■ Exercise data
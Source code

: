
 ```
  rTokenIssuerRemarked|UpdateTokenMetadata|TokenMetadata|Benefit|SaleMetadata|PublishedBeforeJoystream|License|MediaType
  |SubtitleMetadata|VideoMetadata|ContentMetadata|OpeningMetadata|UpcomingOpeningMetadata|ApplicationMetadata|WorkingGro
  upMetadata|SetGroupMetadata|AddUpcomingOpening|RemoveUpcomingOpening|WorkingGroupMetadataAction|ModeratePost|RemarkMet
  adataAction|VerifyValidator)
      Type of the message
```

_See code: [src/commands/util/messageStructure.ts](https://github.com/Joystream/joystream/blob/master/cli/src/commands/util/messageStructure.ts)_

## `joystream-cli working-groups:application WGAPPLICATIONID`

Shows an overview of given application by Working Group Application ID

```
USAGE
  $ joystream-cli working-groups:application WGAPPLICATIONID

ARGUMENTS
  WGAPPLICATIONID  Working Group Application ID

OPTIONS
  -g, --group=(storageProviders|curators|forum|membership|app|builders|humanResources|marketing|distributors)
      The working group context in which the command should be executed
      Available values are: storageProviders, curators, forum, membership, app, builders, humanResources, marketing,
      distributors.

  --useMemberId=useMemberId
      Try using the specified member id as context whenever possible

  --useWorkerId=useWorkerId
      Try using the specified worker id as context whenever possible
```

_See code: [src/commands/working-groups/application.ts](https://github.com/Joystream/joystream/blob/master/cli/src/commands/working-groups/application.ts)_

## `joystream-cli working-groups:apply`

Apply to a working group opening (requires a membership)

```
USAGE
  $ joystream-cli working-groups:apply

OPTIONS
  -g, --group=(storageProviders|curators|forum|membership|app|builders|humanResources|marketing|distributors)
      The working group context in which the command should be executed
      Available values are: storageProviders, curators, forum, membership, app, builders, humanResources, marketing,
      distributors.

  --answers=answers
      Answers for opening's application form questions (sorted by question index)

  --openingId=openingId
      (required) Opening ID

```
==
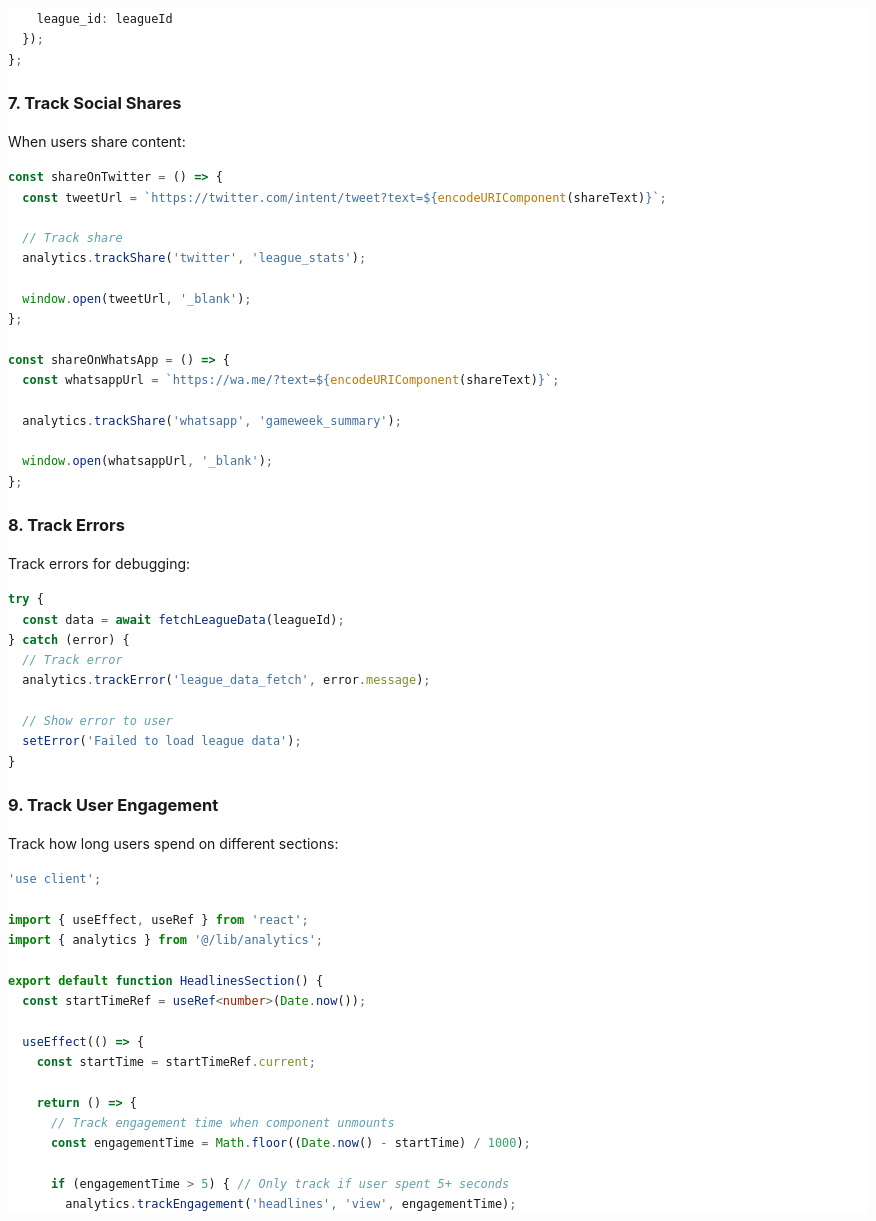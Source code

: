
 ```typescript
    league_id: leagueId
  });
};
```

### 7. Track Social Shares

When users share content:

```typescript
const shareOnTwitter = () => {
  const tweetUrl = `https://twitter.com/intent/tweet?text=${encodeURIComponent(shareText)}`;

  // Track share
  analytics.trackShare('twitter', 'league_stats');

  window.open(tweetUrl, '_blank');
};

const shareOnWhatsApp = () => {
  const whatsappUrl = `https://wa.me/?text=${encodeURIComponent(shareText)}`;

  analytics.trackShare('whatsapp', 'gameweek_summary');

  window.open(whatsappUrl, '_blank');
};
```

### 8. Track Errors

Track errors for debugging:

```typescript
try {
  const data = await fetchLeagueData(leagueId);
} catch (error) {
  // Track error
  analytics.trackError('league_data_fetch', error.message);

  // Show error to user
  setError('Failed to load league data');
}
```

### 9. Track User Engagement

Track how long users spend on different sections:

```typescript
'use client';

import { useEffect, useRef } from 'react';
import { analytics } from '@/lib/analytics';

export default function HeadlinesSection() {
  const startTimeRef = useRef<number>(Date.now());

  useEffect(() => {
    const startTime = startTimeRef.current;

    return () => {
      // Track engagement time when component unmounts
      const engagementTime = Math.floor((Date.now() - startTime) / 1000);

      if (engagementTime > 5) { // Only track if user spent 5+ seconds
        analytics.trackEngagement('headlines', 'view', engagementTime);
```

■ Task requirements
I need each line of the entries that holds the string "master" located and copied.

■ Reply
_See code: [src/commands/util/messageStructure.ts](https://github.com/Joystream/joystream/blob/master/cli/src/commands/util/messageStructure.ts)_
_See code: [src/commands/working-groups/application.ts](https://github.com/Joystream/joystream/blob/master/cli/src/commands/working-groups/application.ts)_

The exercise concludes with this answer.